FMCSA encourages you to participate by submitting comments and related materials.

Submitting Comments

If you submit a comment, please include the docket number for this notice (FMCSA-2017-0133), indicate the specific section of this document to which the comment applies, and provide a reason for suggestions or recommendations. You may submit your comments and material online or by fax, mail, or hand delivery, but please use only one of these means. FMCSA recommends that you include your name and a mailing address, an email address, or a phone number in the body of your document so the Agency can contact you if it has questions regarding your submission.

To submit your comments online, go to and put the docket number, “FMCSA-2017-0133” in the “Keyword” box, and click “Search.” When the new screen appears, click on “Comment Now!” button and type your comment into the text box in the following screen. Choose whether you are submitting your comment as an individual or on behalf of a third party and then submit. If you submit your comments by mail or hand delivery, submit them in an unbound format, no larger than 81/2 by 11 inches, suitable for copying and electronic filing. If you submit comments by mail and would like to know that they reached the facility, please enclose a stamped, self-addressed postcard or envelope. FMCSA will consider all comments and material received during the comment period and may grant or not grant this application based on your comments.

II. Legal Basis

FMCSA has authority under 49 U.S.C. 31136(e) and 31315 to grant exemptions from certain parts of the Federal Motor Carrier Safety Regulations (FMCSRs). FMCSA must publish a notice of each exemption request in the Federal Register (49 CFR 381.315(a)). The Agency must provide the public an Start Printed Page 20416opportunity to inspect the information relevant to the application, including any safety analyses that have been conducted. The Agency must also provide an opportunity for public comment on the request.

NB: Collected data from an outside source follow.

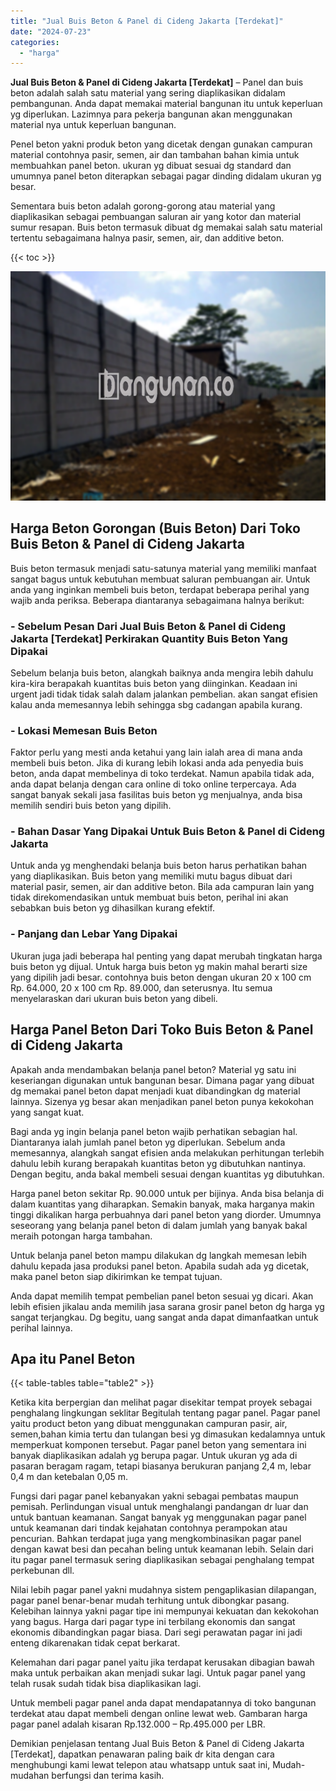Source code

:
 ```yaml
---
title: "Jual Buis Beton & Panel di Cideng Jakarta [Terdekat]"
date: "2024-07-23"
categories: 
  - "harga"
---
```


**Jual Buis Beton & Panel di Cideng Jakarta \[Terdekat\]** – Panel dan buis beton adalah salah satu material yang sering diaplikasikan didalam pembangunan. Anda dapat memakai material bangunan itu untuk keperluan yg diperlukan. Lazimnya para pekerja bangunan akan menggunakan material nya untuk keperluan bangunan.

Penel beton yakni produk beton yang dicetak dengan gunakan campuran material contohnya pasir, semen, air dan tambahan bahan kimia untuk membuahkan panel beton. ukuran yg dibuat sesuai dg standard dan umumnya panel beton diterapkan sebagai pagar dinding didalam ukuran yg besar.

Sementara buis beton adalah gorong-gorong atau material yang diaplikasikan sebagai pembuangan saluran air yang kotor dan material sumur resapan. Buis beton termasuk dibuat dg memakai salah satu material tertentu sebagaimana halnya pasir, semen, air, dan additive beton.

{{< toc >}}

![Jual Buis Beton & Panel di Cideng Jakarta [Terdekat]](/images/jual-panel-buis-beton-murah-48.png)

## Harga Beton Gorongan (Buis Beton) Dari Toko Buis Beton & Panel di Cideng Jakarta

Buis beton termasuk menjadi satu-satunya material yang memiliki manfaat sangat bagus untuk kebutuhan membuat saluran pembuangan air. Untuk anda yang inginkan membeli buis beton, terdapat beberapa perihal yang wajib anda periksa. Beberapa diantaranya sebagaimana halnya berikut:

### \- Sebelum Pesan Dari Jual Buis Beton & Panel di Cideng Jakarta \[Terdekat\] Perkirakan Quantity Buis Beton Yang Dipakai

Sebelum belanja buis beton, alangkah baiknya anda mengira lebih dahulu kira-kira berapakah kuantitas buis beton yang diinginkan. Keadaan ini urgent jadi tidak tidak salah dalam jalankan pembelian. akan sangat efisien kalau anda memesannya lebih sehingga sbg cadangan apabila kurang.

### \- Lokasi Memesan Buis Beton

Faktor perlu yang mesti anda ketahui yang lain ialah area di mana anda membeli buis beton. Jika di kurang lebih lokasi anda ada penyedia buis beton, anda dapat membelinya di toko terdekat. Namun apabila tidak ada, anda dapat belanja dengan cara online di toko online terpercaya. Ada sangat banyak sekali jasa fasilitas buis beton yg menjualnya, anda bisa memilih sendiri buis beton yang dipilih.

### \- Bahan Dasar Yang Dipakai Untuk Buis Beton & Panel di Cideng Jakarta

Untuk anda yg menghendaki belanja buis beton harus perhatikan bahan yang diaplikasikan. Buis beton yang memiliki mutu bagus dibuat dari material pasir, semen, air dan additive beton. Bila ada campuran lain yang tidak direkomendasikan untuk membuat buis beton, perihal ini akan sebabkan buis beton yg dihasilkan kurang efektif.

### \- Panjang dan Lebar Yang Dipakai

Ukuran juga jadi beberapa hal penting yang dapat merubah tingkatan harga buis beton yg dijual. Untuk harga buis beton yg makin mahal berarti size yang dipilih jadi besar. contohnya buis beton dengan ukuran 20 x 100 cm Rp. 64.000, 20 x 100 cm Rp. 89.000, dan seterusnya. Itu semua menyelaraskan dari ukuran buis beton yang dibeli.

## Harga Panel Beton Dari Toko Buis Beton & Panel di Cideng Jakarta

Apakah anda mendambakan belanja panel beton? Material yg satu ini keseriangan digunakan untuk bangunan besar. Dimana pagar yang dibuat dg memakai panel beton dapat menjadi kuat dibandingkan dg material lainnya. Sizenya yg besar akan menjadikan panel beton punya kekokohan yang sangat kuat.

Bagi anda yg ingin belanja panel beton wajib perhatikan sebagian hal. Diantaranya ialah jumlah panel beton yg diperlukan. Sebelum anda memesannya, alangkah sangat efisien anda melakukan perhitungan terlebih dahulu lebih kurang berapakah kuantitas beton yg dibutuhkan nantinya. Dengan begitu, anda bakal membeli sesuai dengan kuantitas yg dibutuhkan.

Harga panel beton sekitar Rp. 90.000 untuk per bijinya. Anda bisa belanja di dalam kuantitas yang diharapkan. Semakin banyak, maka harganya makin tinggi dikalikan harga perbuahnya dari panel beton yang diorder. Umumnya seseorang yang belanja panel beton di dalam jumlah yang banyak bakal meraih potongan harga tambahan.

Untuk belanja panel beton mampu dilakukan dg langkah memesan lebih dahulu kepada jasa produksi panel beton. Apabila sudah ada yg dicetak, maka panel beton siap dikirimkan ke tempat tujuan.

Anda dapat memilih tempat pembelian panel beton sesuai yg dicari. Akan lebih efisien jikalau anda memilih jasa sarana grosir panel beton dg harga yg sangat terjangkau. Dg begitu, uang sangat anda dapat dimanfaatkan untuk perihal lainnya.

## Apa itu Panel Beton

{{< table-tables table="table2" >}}

Ketika kita berpergian dan melihat pagar disekitar tempat proyek sebagai penghalang lingkungan seklitar Begitulah tentang pagar panel. Pagar panel yaitu product beton yang dibuat menggunakan campuran pasir, air, semen,bahan kimia tertu dan tulangan besi yg dimasukan kedalamnya untuk memperkuat komponen tersebut. Pagar panel beton yang sementara ini banyak diaplikasikan adalah yg berupa pagar. Untuk ukuran yg ada di pasaran beragam ragam, tetapi biasanya berukuran panjang 2,4 m, lebar 0,4 m dan ketebalan 0,05 m.

Fungsi dari pagar panel kebanyakan yakni sebagai pembatas maupun pemisah. Perlindungan visual untuk menghalangi pandangan dr luar dan untuk bantuan keamanan. Sangat banyak yg menggunakan pagar panel untuk keamanan dari tindak kejahatan contohnya perampokan atau pencurian. Bahkan terdapat juga yang mengkombinasikan pagar panel dengan kawat besi dan pecahan beling untuk keamanan lebih. Selain dari itu pagar panel termasuk sering diaplikasikan sebagai penghalang tempat perkebunan dll.

Nilai lebih pagar panel yakni mudahnya sistem pengaplikasian dilapangan, pagar panel benar-benar mudah terhitung untuk dibongkar pasang. Kelebihan lainnya yakni pagar tipe ini mempunyai kekuatan dan kekokohan yang bagus. Harga dari pagar type ini terbilang ekonomis dan sangat ekonomis dibandingkan pagar biasa. Dari segi perawatan pagar ini jadi enteng dikarenakan tidak cepat berkarat.

Kelemahan dari pagar panel yaitu jika terdapat kerusakan dibagian bawah maka untuk perbaikan akan menjadi sukar lagi. Untuk pagar panel yang telah rusak sudah tidak bisa diaplikasikan lagi.

Untuk membeli pagar panel anda dapat mendapatannya di toko bangunan terdekat atau dapat membeli dengan online lewat web. Gambaran harga pagar panel adalah kisaran Rp.132.000 – Rp.495.000 per LBR.

Demikian penjelasan tentang Jual Buis Beton & Panel di Cideng Jakarta \[Terdekat\], dapatkan penawaran paling baik dr kita dengan cara menghubungi kami lewat telepon atau whatsapp untuk saat ini, Mudah-mudahan berfungsi dan terima kasih.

The Agency reviews safety analyses and public comments submitted, and determines whether granting the exemption would likely achieve a level of safety equivalent to, or greater than, the level that would be achieved by the current regulation (49 CFR 381.305). The decision of the Agency must be published in the Federal Register (49 CFR 381.315(b)) with the reasons for denying or granting the application and, if granted, the name of the person or class of persons receiving the exemption, and the regulatory provision from which the exemption is granted. The notice must also specify the effective period and explain the terms and conditions of the exemption. The exemption may be renewed (49 CFR 381.300(b)).

III. Request for Exemption

Custom harvesters are businesses that supply the equipment and labor to assist farmers with harvesting during their busiest seasons. Typically, there are two different classes of operations, grain harvesting and forage harvesting. A grain harvester uses combines to harvest wheat, corn, barley, canola, sunflowers, soybeans, and grain sorghum, among others. These crop products are transported to an elevator or on-farm storage, where the crop is stored and later transported elsewhere to be processed into products for public use. A forage harvester uses a chopper to harvest whole-plant crops such as corn, sorghum, milo, triticale, and alfalfa. These crops are used for silage to feed livestock in dairies and feedlots. Some operators harvest crops such as cotton that require other specialized equipment. Custom harvesters travel from State to State and can spend from a few days to several months cutting crops for one farmer.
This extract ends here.